WHAT YOU WILL DO:
When you repeat the entries, reproduce each line exactly and omit every picture.

EXCERPTED RECORDS:
------------------------------------------------------------

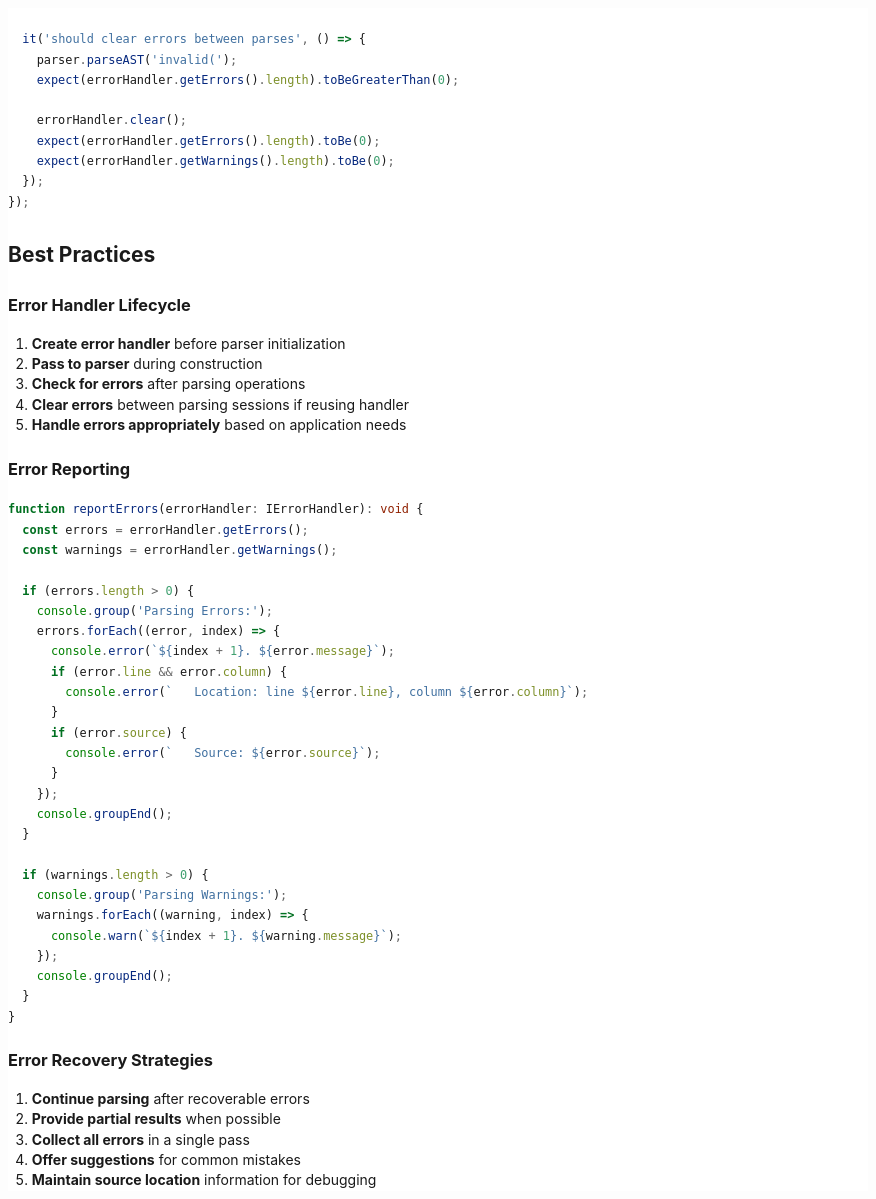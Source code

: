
 ```typescript

  it('should clear errors between parses', () => {
    parser.parseAST('invalid(');
    expect(errorHandler.getErrors().length).toBeGreaterThan(0);
    
    errorHandler.clear();
    expect(errorHandler.getErrors().length).toBe(0);
    expect(errorHandler.getWarnings().length).toBe(0);
  });
});
```

## Best Practices

### Error Handler Lifecycle

1. **Create error handler** before parser initialization
2. **Pass to parser** during construction
3. **Check for errors** after parsing operations
4. **Clear errors** between parsing sessions if reusing handler
5. **Handle errors appropriately** based on application needs

### Error Reporting

```typescript
function reportErrors(errorHandler: IErrorHandler): void {
  const errors = errorHandler.getErrors();
  const warnings = errorHandler.getWarnings();

  if (errors.length > 0) {
    console.group('Parsing Errors:');
    errors.forEach((error, index) => {
      console.error(`${index + 1}. ${error.message}`);
      if (error.line && error.column) {
        console.error(`   Location: line ${error.line}, column ${error.column}`);
      }
      if (error.source) {
        console.error(`   Source: ${error.source}`);
      }
    });
    console.groupEnd();
  }

  if (warnings.length > 0) {
    console.group('Parsing Warnings:');
    warnings.forEach((warning, index) => {
      console.warn(`${index + 1}. ${warning.message}`);
    });
    console.groupEnd();
  }
}
```

### Error Recovery Strategies

1. **Continue parsing** after recoverable errors
2. **Provide partial results** when possible
3. **Collect all errors** in a single pass
4. **Offer suggestions** for common mistakes
5. **Maintain source location** information for debugging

------------------------------------------------------------

RESULT OF THE TASK:
Source code

:
 ```typescript

  it('should clear errors between parses', () => {
    parser.parseAST('invalid(');
    expect(errorHandler.getErrors().length).toBeGreaterThan(0);
    
    errorHandler.clear();
    expect(errorHandler.getErrors().length).toBe(0);
    expect(errorHandler.getWarnings().length).toBe(0);
  });
});
```

## Best Practices

### Error Handler Lifecycle

1. **Create error handler** before parser initialization
2. **Pass to parser** during construction
3. **Check for errors** after parsing operations
4. **Clear errors** between parsing sessions if reusing handler
5. **Handle errors appropriately** based on application needs

### Error Reporting

```typescript
function reportErrors(errorHandler: IErrorHandler): void {
  const errors = errorHandler.getErrors();
  const warnings = errorHandler.getWarnings();

  if (errors.length > 0) {
    console.group('Parsing Errors:');
    errors.forEach((error, index) => {
      console.error(`${index + 1}. ${error.message}`);
      if (error.line && error.column) {
        console.error(`   Location: line ${error.line}, column ${error.column}`);
      }
      if (error.source) {
        console.error(`   Source: ${error.source}`);
      }
    });
    console.groupEnd();
  }

  if (warnings.length > 0) {
    console.group('Parsing Warnings:');
    warnings.forEach((warning, index) => {
      console.warn(`${index + 1}. ${warning.message}`);
    });
    console.groupEnd();
  }
}
```

### Error Recovery Strategies

1. **Continue parsing** after recoverable errors
2. **Provide partial results** when possible
3. **Collect all errors** in a single pass
4. **Offer suggestions** for common mistakes
5. **Maintain source location** information for debugging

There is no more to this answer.